All lines in the entries below that hold "未解之谜" make up the answer.

» **Data provided**
╔══
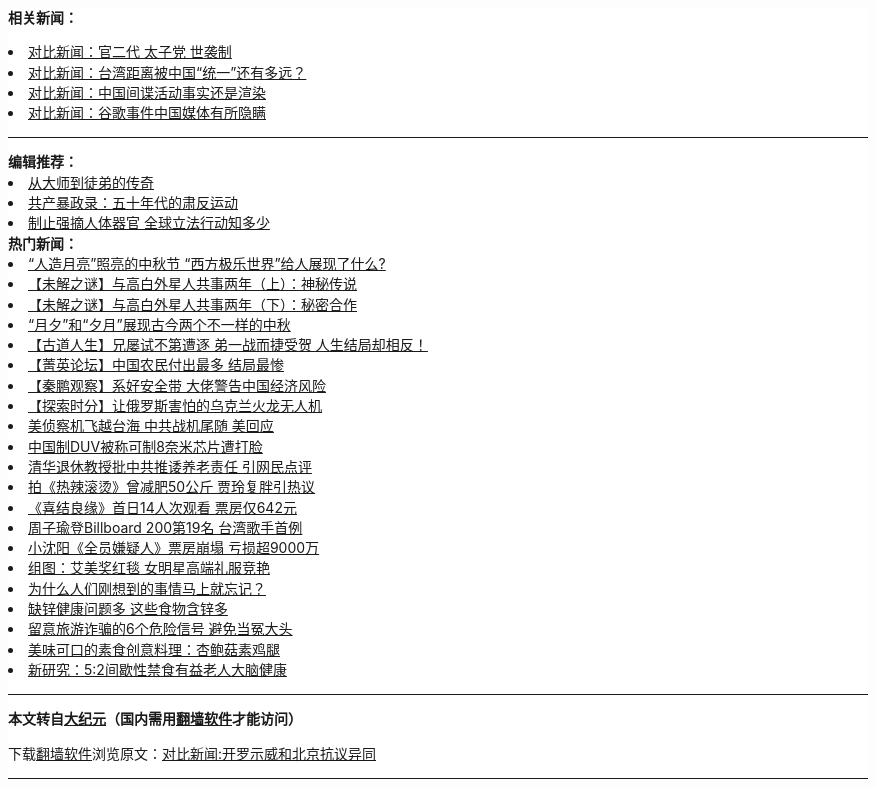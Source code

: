 <strong>相关新闻：</strong>
<li><a href="https://github.com/1992513/djy/blob/master/gb/9/9/4/n2646180.md#1">对比新闻：官二代 太子党 世袭制</a></li>
<li><a href="https://github.com/1992513/djy/blob/master/gb/9/9/27/n2670030.md#1">对比新闻：台湾距离被中国“统一”还有多远？</a></li>
<li><a href="https://github.com/1992513/djy/blob/master/gb/9/11/28/n2736531.md#1">对比新闻：中国间谍活动事实还是渲染</a></li>
<li><a href="https://github.com/1992513/djy/blob/master/gb/10/1/22/n2796086.md#1">对比新闻：谷歌事件中国媒体有所隐瞒</a></li>
<hr>
<strong>编辑推荐：</strong>
<li><a href="https://github.com/1992513/djy/blob/master/gb/7/4/5/n1669415.md?dfh#1" target="_blank">从大师到徒弟的传奇</a></li><li><a href="https://github.com/1992513/djy/blob/master/gb/18/10/21/n10798292.md#1" target="_blank">共产暴政录：五十年代的肃反运动</a></li><li><a href="https://github.com/1992513/djy/blob/master/gb/19/5/2/n11229916.md#1" target="_blank">制止强摘人体器官 全球立法行动知多少</a></li>
<strong>热门新闻：</strong>
<li><a href="https://github.com/1992513/djy/blob/master/gb/24/9/15/n14330857.md#1">“人造月亮”照亮的中秋节 “西方极乐世界”给人展现了什么?</a></li>
<li><a href="https://github.com/1992513/djy/blob/master/gb/24/9/13/n14330096.md#1">【未解之谜】与高白外星人共事两年（上）：神秘传说</a></li>
<li><a href="https://github.com/1992513/djy/blob/master/gb/24/9/16/n14332006.md#1">【未解之谜】与高白外星人共事两年（下）：秘密合作</a></li>
<li><a href="https://github.com/1992513/djy/blob/master/gb/24/9/13/n14329618.md#1">“月夕”和“夕月”展现古今两个不一样的中秋</a></li>
<li><a href="https://github.com/1992513/djy/blob/master/gb/24/9/11/n14328142.md#1">【古道人生】兄屡试不第遭逐 弟一战而捷受贺 人生结局却相反！</a></li>
<li><a href="https://github.com/1992513/djy/blob/master/gb/24/9/19/n14334784.md#1">【菁英论坛】中国农民付出最多 结局最惨</a></li>
<li><a href="https://github.com/1992513/djy/blob/master/gb/24/9/19/n14334817.md#1">【秦鹏观察】系好安全带 大佬警告中国经济风险</a></li>
<li><a href="https://github.com/1992513/djy/blob/master/gb/24/9/13/n14329989.md#1">【探索时分】让俄罗斯害怕的乌克兰火龙无人机</a></li>
<li><a href="https://github.com/1992513/djy/blob/master/gb/24/9/17/n14332917.md#1">美侦察机飞越台海 中共战机尾随 美回应</a></li>
<li><a href="https://github.com/1992513/djy/blob/master/gb/24/9/17/n14333055.md#1">中国制DUV被称可制8奈米芯片遭打脸</a></li>
<li><a href="https://github.com/1992513/djy/blob/master/gb/24/9/18/n14333435.md#1">清华退休教授批中共推诿养老责任 引网民点评</a></li>
<li><a href="https://github.com/1992513/djy/blob/master/gb/24/9/16/n14332175.md#1">拍《热辣滚烫》曾减肥50公斤 贾玲复胖引热议</a></li>
<li><a href="https://github.com/1992513/djy/blob/master/gb/24/9/17/n14333022.md#1">《喜结良缘》首日14人次观看 票房仅642元</a></li>
<li><a href="https://github.com/1992513/djy/blob/master/gb/24/9/17/n14332355.md#1">周子瑜登Billboard 200第19名 台湾歌手首例</a></li>
<li><a href="https://github.com/1992513/djy/blob/master/gb/24/9/18/n14333928.md#1">小沈阳《全员嫌疑人》票房崩塌 亏损超9000万</a></li>
<li><a href="https://github.com/1992513/djy/blob/master/gb/24/9/16/n14331652.md#1">组图：艾美奖红毯 女明星高端礼服竞艳</a></li>
<li><a href="https://github.com/1992513/djy/blob/master/gb/24/9/17/n14332666.md#1">为什么人们刚想到的事情马上就忘记？</a></li>
<li><a href="https://github.com/1992513/djy/blob/master/gb/24/9/9/n14327272.md#1">缺锌健康问题多  这些食物含锌多</a></li>
<li><a href="https://github.com/1992513/djy/blob/master/gb/24/9/18/n14333499.md#1">留意旅游诈骗的6个危险信号 避免当冤大头</a></li>
<li><a href="https://github.com/1992513/djy/blob/master/gb/24/9/9/n14327046.md#1">美味可口的素食创意料理：杏鲍菇素鸡腿</a></li>
<li><a href="https://github.com/1992513/djy/blob/master/gb/24/9/11/n14328404.md#1">新研究：5:2间歇性禁食有益老人大脑健康</a></li>
<hr>
<strong>本文转自<a href="https://www.epochtimes.com">大纪元</a>（国内需用<a href="https://github.com/1992513/www/blob/master/README.md#8">翻墙软件</a>才能访问）</strong><p>下载<a href="https://github.com/1992513/www/blob/master/README.md#8">翻墙软件</a>浏览原文：<a href="https://www.epochtimes.com/gb/11/2/2/n3160130.htm">对比新闻:开罗示威和北京抗议异同</a></p><hr>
╚══
» **Solution to the exercise**
<li><a href="https://github.com/1992513/djy/blob/master/gb/24/9/13/n14330096.md#1">【未解之谜】与高白外星人共事两年（上）：神秘传说</a></li>
<li><a href="https://github.com/1992513/djy/blob/master/gb/24/9/16/n14332006.md#1">【未解之谜】与高白外星人共事两年（下）：秘密合作</a></li>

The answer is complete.